(Beginning of Data extracts)

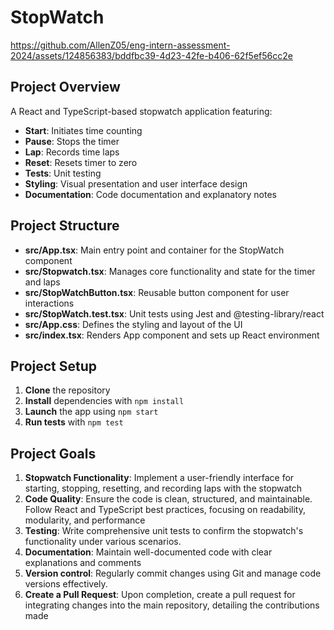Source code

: # StopWatch

https://github.com/AllenZ05/eng-intern-assessment-2024/assets/124856383/bddfbc39-4d23-42fe-b406-62f5ef56cc2e

## Project Overview
A React and TypeScript-based stopwatch application featuring:

- **Start**: Initiates time counting
- **Pause**: Stops the timer
- **Lap**: Records time laps
- **Reset**: Resets timer to zero
- **Tests**: Unit testing
- **Styling**: Visual presentation and user interface design
- **Documentation**: Code documentation and explanatory notes

## Project Structure
- **src/App.tsx**: Main entry point and container for the StopWatch component
- **src/Stopwatch.tsx**: Manages core functionality and state for the timer and laps
- **src/StopWatchButton.tsx**: Reusable button component for user interactions
- **src/StopWatch.test.tsx**: Unit tests using Jest and @testing-library/react
- **src/App.css**: Defines the styling and layout of the UI
- **src/index.tsx**: Renders App component and sets up React environment

## Project Setup
1. **Clone** the repository
2. **Install** dependencies with `npm install` 
3. **Launch** the app using `npm start`
4. **Run tests** with `npm test`

## Project Goals
1. **Stopwatch Functionality**: Implement a user-friendly interface for starting, stopping, resetting, and recording laps with the stopwatch
2. **Code Quality**: Ensure the code is clean, structured, and maintainable. Follow React and TypeScript best practices, focusing on readability, modularity, and performance
3. **Testing**: Write comprehensive unit tests to confirm the stopwatch's functionality under various scenarios.
4. **Documentation**: Maintain well-documented code with clear explanations and comments
5. **Version control**: Regularly commit changes using Git and manage code versions effectively.
6. **Create a Pull Request**: Upon completion, create a pull request for integrating changes into the main repository, detailing the contributions made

(End of Data extracts)

**Exercise objective:** Transcribe every line of the records exactly. Pictures do not belong in the copy.

**Exercise output:**
Source code

: # StopWatch

https://github.com/AllenZ05/eng-intern-assessment-2024/assets/124856383/bddfbc39-4d23-42fe-b406-62f5ef56cc2e

## Project Overview
A React and TypeScript-based stopwatch application featuring:

- **Start**: Initiates time counting
- **Pause**: Stops the timer
- **Lap**: Records time laps
- **Reset**: Resets timer to zero
- **Tests**: Unit testing
- **Styling**: Visual presentation and user interface design
- **Documentation**: Code documentation and explanatory notes

## Project Structure
- **src/App.tsx**: Main entry point and container for the StopWatch component
- **src/Stopwatch.tsx**: Manages core functionality and state for the timer and laps
- **src/StopWatchButton.tsx**: Reusable button component for user interactions
- **src/StopWatch.test.tsx**: Unit tests using Jest and @testing-library/react
- **src/App.css**: Defines the styling and layout of the UI
- **src/index.tsx**: Renders App component and sets up React environment

## Project Setup
1. **Clone** the repository
2. **Install** dependencies with `npm install` 
3. **Launch** the app using `npm start`
4. **Run tests** with `npm test`

## Project Goals
1. **Stopwatch Functionality**: Implement a user-friendly interface for starting, stopping, resetting, and recording laps with the stopwatch
2. **Code Quality**: Ensure the code is clean, structured, and maintainable. Follow React and TypeScript best practices, focusing on readability, modularity, and performance
3. **Testing**: Write comprehensive unit tests to confirm the stopwatch's functionality under various scenarios.
4. **Documentation**: Maintain well-documented code with clear explanations and comments
5. **Version control**: Regularly commit changes using Git and manage code versions effectively.
6. **Create a Pull Request**: Upon completion, create a pull request for integrating changes into the main repository, detailing the contributions made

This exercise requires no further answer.